The designs we were developing theoretically called for infinitely large mass densities in the radial direction, and a major question was whether practical structures with physically realizable large but finite dynamic masses could provide good cloaking performance. These and other similar questions were addressed during the project. A resonance-based method was developed to provide extremely small effective mass densities in the tangential direction. It was determined that practical cloaks for small underwater objects (e.g. UUV’s), effective at search sonar frequencies, could be designed.

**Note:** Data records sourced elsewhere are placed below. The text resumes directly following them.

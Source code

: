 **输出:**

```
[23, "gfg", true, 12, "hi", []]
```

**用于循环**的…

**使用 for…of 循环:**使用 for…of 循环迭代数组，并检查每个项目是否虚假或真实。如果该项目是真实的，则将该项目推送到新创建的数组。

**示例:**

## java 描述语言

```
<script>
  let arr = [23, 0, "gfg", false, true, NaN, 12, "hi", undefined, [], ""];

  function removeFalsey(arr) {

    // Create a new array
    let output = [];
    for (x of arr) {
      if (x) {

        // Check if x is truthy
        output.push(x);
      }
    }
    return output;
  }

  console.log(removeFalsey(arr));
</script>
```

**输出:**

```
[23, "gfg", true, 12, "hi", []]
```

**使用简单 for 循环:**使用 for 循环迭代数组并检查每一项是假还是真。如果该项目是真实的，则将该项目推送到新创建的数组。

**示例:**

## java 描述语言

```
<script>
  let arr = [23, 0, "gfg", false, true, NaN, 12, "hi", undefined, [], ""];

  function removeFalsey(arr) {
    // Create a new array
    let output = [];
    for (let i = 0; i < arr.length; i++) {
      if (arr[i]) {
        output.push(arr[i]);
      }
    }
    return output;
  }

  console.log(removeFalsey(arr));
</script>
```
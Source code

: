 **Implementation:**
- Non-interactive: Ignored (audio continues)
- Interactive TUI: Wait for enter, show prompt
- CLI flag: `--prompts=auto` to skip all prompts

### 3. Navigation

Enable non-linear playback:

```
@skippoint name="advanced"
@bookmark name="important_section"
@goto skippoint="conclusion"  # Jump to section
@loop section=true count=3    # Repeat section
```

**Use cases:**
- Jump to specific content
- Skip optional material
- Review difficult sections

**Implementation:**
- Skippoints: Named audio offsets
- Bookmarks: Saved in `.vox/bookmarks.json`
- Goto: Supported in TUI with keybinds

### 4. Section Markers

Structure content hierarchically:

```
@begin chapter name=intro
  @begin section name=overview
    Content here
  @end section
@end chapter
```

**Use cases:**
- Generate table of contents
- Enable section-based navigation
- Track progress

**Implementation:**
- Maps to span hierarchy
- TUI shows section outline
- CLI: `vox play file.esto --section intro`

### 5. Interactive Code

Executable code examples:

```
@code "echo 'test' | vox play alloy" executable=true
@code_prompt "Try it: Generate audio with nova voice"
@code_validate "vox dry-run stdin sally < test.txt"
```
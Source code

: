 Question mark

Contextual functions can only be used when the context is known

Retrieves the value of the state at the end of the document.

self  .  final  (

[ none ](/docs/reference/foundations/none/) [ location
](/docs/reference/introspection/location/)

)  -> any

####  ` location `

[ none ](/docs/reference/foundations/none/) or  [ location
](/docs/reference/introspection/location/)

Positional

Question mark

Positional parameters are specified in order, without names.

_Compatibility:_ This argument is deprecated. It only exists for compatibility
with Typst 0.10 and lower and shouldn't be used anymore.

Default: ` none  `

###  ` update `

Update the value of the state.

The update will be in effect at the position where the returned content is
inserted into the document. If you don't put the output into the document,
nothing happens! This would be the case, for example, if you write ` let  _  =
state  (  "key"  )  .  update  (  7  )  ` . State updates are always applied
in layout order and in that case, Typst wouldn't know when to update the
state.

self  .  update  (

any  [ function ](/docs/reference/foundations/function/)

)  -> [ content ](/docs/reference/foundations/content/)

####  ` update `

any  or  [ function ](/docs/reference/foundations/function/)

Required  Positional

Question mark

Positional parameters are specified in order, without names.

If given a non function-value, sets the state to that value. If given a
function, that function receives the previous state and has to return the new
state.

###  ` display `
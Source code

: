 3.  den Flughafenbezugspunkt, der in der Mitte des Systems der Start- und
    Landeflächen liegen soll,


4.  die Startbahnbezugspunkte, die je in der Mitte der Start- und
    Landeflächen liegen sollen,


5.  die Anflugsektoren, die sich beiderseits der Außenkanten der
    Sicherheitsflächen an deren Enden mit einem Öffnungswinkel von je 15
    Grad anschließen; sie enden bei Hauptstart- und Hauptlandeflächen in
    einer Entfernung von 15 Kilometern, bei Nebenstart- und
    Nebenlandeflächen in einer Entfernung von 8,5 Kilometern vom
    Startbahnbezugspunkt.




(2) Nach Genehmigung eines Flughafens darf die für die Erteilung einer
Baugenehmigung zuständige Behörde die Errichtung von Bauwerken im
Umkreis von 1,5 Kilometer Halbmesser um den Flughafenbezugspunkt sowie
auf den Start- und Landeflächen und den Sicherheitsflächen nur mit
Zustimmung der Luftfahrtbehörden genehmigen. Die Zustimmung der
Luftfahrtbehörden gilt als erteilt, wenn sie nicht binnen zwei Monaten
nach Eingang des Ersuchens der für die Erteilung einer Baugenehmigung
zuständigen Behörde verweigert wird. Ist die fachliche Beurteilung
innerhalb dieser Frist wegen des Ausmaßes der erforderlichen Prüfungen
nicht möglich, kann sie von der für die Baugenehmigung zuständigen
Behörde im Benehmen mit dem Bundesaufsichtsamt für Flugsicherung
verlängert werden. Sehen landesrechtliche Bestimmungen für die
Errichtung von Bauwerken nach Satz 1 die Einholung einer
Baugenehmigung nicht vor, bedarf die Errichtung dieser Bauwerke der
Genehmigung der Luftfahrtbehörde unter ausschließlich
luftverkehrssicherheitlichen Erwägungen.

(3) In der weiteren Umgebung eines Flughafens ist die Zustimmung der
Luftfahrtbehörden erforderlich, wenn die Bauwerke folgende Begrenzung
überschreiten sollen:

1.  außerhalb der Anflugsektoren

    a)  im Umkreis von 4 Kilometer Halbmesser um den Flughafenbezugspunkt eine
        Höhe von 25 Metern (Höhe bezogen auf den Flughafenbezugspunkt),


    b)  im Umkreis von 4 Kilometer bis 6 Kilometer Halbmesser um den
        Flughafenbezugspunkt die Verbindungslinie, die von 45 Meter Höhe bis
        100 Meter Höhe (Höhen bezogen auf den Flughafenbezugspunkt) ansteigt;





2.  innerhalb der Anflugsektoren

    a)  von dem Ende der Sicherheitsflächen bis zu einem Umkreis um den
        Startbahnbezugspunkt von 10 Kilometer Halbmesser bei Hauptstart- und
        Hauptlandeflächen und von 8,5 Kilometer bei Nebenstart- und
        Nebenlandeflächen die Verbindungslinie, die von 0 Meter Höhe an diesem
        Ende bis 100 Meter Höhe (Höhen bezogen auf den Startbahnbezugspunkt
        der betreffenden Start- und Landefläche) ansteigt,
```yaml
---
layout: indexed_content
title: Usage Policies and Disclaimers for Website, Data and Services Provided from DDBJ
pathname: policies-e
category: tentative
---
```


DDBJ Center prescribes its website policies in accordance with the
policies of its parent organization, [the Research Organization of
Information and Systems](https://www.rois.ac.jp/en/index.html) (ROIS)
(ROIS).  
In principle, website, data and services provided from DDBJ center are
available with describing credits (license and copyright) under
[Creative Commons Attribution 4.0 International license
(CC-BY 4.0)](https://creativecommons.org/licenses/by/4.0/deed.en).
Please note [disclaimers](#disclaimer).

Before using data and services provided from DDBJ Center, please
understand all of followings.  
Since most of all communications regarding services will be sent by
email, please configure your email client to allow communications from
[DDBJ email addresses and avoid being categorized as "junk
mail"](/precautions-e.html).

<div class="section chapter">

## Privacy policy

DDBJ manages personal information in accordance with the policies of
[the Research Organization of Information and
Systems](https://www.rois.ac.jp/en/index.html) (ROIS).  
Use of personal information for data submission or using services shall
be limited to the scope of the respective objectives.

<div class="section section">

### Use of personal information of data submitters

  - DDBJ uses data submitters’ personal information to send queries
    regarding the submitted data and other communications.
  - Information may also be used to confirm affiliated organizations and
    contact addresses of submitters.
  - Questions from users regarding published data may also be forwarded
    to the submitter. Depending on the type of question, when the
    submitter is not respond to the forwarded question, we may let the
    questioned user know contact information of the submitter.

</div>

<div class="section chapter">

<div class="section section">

Designs that specified geometries and materials with requisite properties were developed. These included anisotropic spring/mass resonant elements employing polycarbonate springs and tungsten masses encased in very stiff carbon fiber shells. Samples of the anisotropic resonators and related structures were fabricated and evaluated in the Acentech laboratory. These were shown to have the desired properties although the precise details of the frequency responses differed from the theoretical expectations. Ultimately, however, this design concept was judged to be too complex, too difficult to fabricate and too expensive.

Once the difficulty of demonstrating the developed design was recognized, Acentech explored a non-resonant composite approach to achieve the same anisotropic wave-bearing properties. Designs for cloaks of this nature were developed, and further evaluation and testing of these designs was recommended as a next step in the Navy’s evaluation of the technology.